Najmniejszy ze znanych japońskich producentów pojazdów ponosi nadal konsekwencje ujawnionego w 2017 r. skandalu z fałszowaniem wyników kontroli jakości, który doprowadził do dymisji prezesa, objęcia akcją przywoławczą 400 tys. samochodów i następnych 400 tys. z powodu wady koncepcyjnej sprężyn zaworów w silnikach.

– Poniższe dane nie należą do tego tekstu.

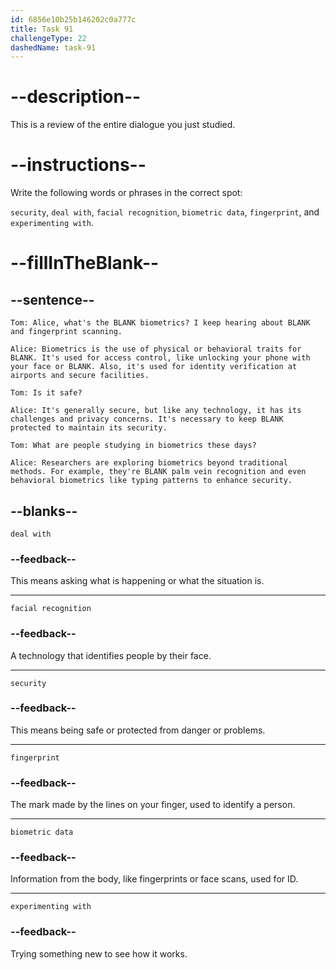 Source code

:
 ```yaml
---
id: 6856e10b25b146202c0a777c
title: Task 91
challengeType: 22
dashedName: task-91
---
```


<!-- REVIEW -->

# --description--

This is a review of the entire dialogue you just studied.

# --instructions--

Write the following words or phrases in the correct spot:

`security`, `deal with`, `facial recognition`, `biometric data`, `fingerprint`, and `experimenting with`.

# --fillInTheBlank--

## --sentence--

`Tom: Alice, what's the BLANK biometrics? I keep hearing about BLANK and fingerprint scanning.`

`Alice: Biometrics is the use of physical or behavioral traits for BLANK. It's used for access control, like unlocking your phone with your face or BLANK. Also, it's used for identity verification at airports and secure facilities.`

`Tom: Is it safe?`

`Alice: It's generally secure, but like any technology, it has its challenges and privacy concerns. It's necessary to keep BLANK protected to maintain its security.`

`Tom: What are people studying in biometrics these days?`

`Alice: Researchers are exploring biometrics beyond traditional methods. For example, they're BLANK palm vein recognition and even behavioral biometrics like typing patterns to enhance security.`

## --blanks--

`deal with`

### --feedback--

This means asking what is happening or what the situation is.

---

`facial recognition`

### --feedback--

A technology that identifies people by their face.

---

`security`

### --feedback--

This means being safe or protected from danger or problems.

---

`fingerprint`

### --feedback--

The mark made by the lines on your finger, used to identify a person.

---

`biometric data`

### --feedback--

Information from the body, like fingerprints or face scans, used for ID.

---

`experimenting with`

### --feedback--

Trying something new to see how it works.
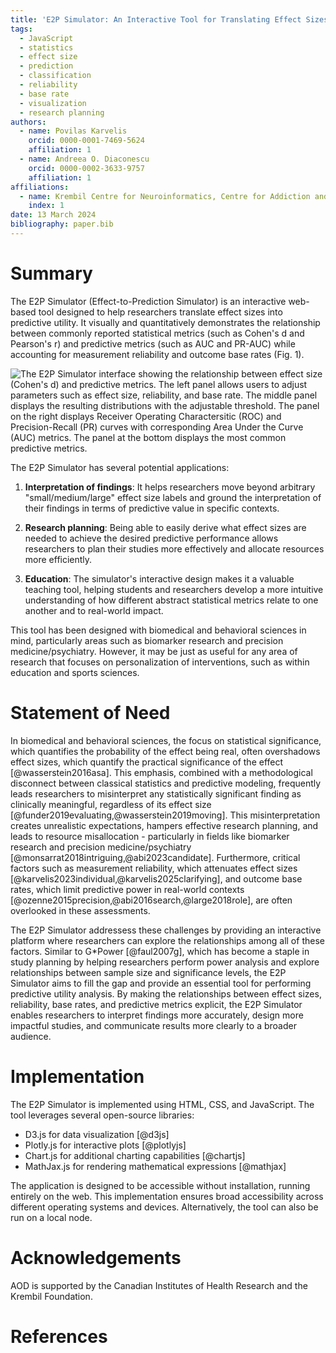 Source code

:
```yaml
---
title: 'E2P Simulator: An Interactive Tool for Translating Effect Sizes into Predictive Utility'
tags:
  - JavaScript
  - statistics
  - effect size
  - prediction
  - classification
  - reliability
  - base rate
  - visualization
  - research planning
authors:
  - name: Povilas Karvelis
    orcid: 0000-0001-7469-5624  
    affiliation: 1
  - name: Andreea O. Diaconescu
    orcid: 0000-0002-3633-9757
    affiliation: 1
affiliations:
  - name: Krembil Centre for Neuroinformatics, Centre for Addiction and Mental Health, University of Toronto, Canada
    index: 1
date: 13 March 2024
bibliography: paper.bib
---
```


# Summary

The E2P Simulator (Effect-to-Prediction Simulator) is an interactive web-based tool designed to help researchers translate effect sizes into predictive utility. It visually and quantitatively demonstrates the relationship between commonly reported statistical metrics (such as Cohen's d and Pearson's r) and predictive metrics (such as AUC and PR-AUC) while accounting for measurement reliability and outcome base rates (Fig. 1).

![The E2P Simulator interface showing the relationship between effect size (Cohen's d) and predictive metrics. The left panel allows users to adjust parameters such as effect size, reliability, and base rate. The middle panel displays the resulting distributions with the adjustable threshold. The panel on the right displays Receiver Operating Charactersitic (ROC) and Precision-Recall (PR) curves with corresponding Area Under the Curve (AUC) metrics. The panel at the bottom displays the most common predictive metrics.](interface_paper.png)

The E2P Simulator has several potential applications:

1. **Interpretation of findings**: It helps researchers move beyond arbitrary "small/medium/large" effect size labels and ground the interpretation of their findings in terms of predictive value in specific contexts.

2. **Research planning**: Being able to easily derive what effect sizes are needed to achieve the desired predictive performance allows researchers to plan their studies more effectively and allocate resources more efficiently.

3. **Education**: The simulator's interactive design makes it a valuable teaching tool, helping students and researchers develop a more intuitive understanding of how different abstract statistical metrics relate to one another and to real-world impact.

This tool has been designed with biomedical and behavioral sciences in mind, particularly areas such as biomarker research and precision medicine/psychiatry. However, it may be just as useful for any area of research that focuses on personalization of interventions, such as within education and sports sciences.

# Statement of Need

In biomedical and behavioral sciences, the focus on statistical significance, which quantifies the probability of the effect being real, often overshadows effect sizes, which quantify the practical significance of the effect [@wasserstein2016asa]. This emphasis, combined with a methodological disconnect between classical statistics and predictive modeling, frequently leads researchers to misinterpret any statistically significant finding as clinically meaningful, regardless of its effect size [@funder2019evaluating,@wasserstein2019moving]. This misinterpretation creates unrealistic expectations, hampers effective research planning, and leads to resource misallocation - particularly in fields like biomarker research and precision medicine/psychiatry [@monsarrat2018intriguing,@abi2023candidate]. Furthermore, critical factors such as measurement reliability, which attenuates effect sizes [@karvelis2023individual,@karvelis2025clarifying], and outcome base rates, which limit predictive power in real-world contexts [@ozenne2015precision,@abi2016search,@large2018role], are often overlooked in these assessments.

The E2P Simulator addressess these challenges by providing an interactive platform where researchers can explore the relationships among all of these factors. Similar to G*Power [@faul2007g], which has become a staple in study planning by helping researchers perform power analysis and explore relationships between sample size and significance levels, the E2P Simulator aims to fill the gap and provide an essential tool for performing predictive utility analysis. By making the relationships between effect sizes, reliability, base rates, and predictive metrics explicit, the E2P Simulator enables researchers to interpret findings more accurately, design more impactful studies, and communicate results more clearly to a broader audience.




# Implementation

The E2P Simulator is implemented using HTML, CSS, and JavaScript. The tool leverages several open-source libraries:

- D3.js for data visualization [@d3js]
- Plotly.js for interactive plots [@plotlyjs]
- Chart.js for additional charting capabilities [@chartjs]
- MathJax.js for rendering mathematical expressions [@mathjax]

The application is designed to be accessible without installation, running entirely on the web. This implementation ensures broad accessibility across different operating systems and devices. Alternatively, the tool can also be run on a local node.

# Acknowledgements

AOD is supported by the Canadian Institutes of Health Research and the Krembil Foundation.

# References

Obecnie firma poinformowała, że nowa akcja dotyczy 100 tys. samochodów sprzedanych w Japonii po stwierdzeniu, że końcowych kontroli osiągów poszczególnych komponentów, zwłaszcza hamulców, nie przeprowadzono właściwie. — To niewybaczalne, że kwestie związane z kontrolami nadal istnieją — oświadczył prezes Tomomi Nakamura i dodał kilkakrotnie, że ta akcja przywoławcza będzie ostatnią związaną z niewłaściwymi kontrolami.
Firma spodziewa się w związku z tym dodatkowych kosztów 6,5 mld jenów (50,4 mln euro), które w połączeniu z innymi problemami dotyczącymi jakości produkcji zmniejszą roczny zysk operacyjny do 220 mld jenów z przewidywanych 300 mld.
Subaru podało też o niespodziewanej stracie operacyjnej 25 mld jenów w II kwartale (do 30 września) wobec zysku 92,8 mld rok wcześniej, pierwszej od 2009 r. Strata powstała z powodu kosztów związanych z ponowną kontrolą jakości samochodów, także ze spadkiem sprzedaży o 6 proc. na skutek małego popytu w Stanach, największym rynku zagranicznym tej firmy.
Akcje przywoławcze w motoryzacji są na porządku dziennym, a firmy robią odpisy na ich sfinansowanie. Subaru będzie jednak potrzebować więcej pieniędzy na usunięcie usterek w nietypowych, poziomo instalowanych silnikach typu boxer, wymagających więcej czasu do napraw.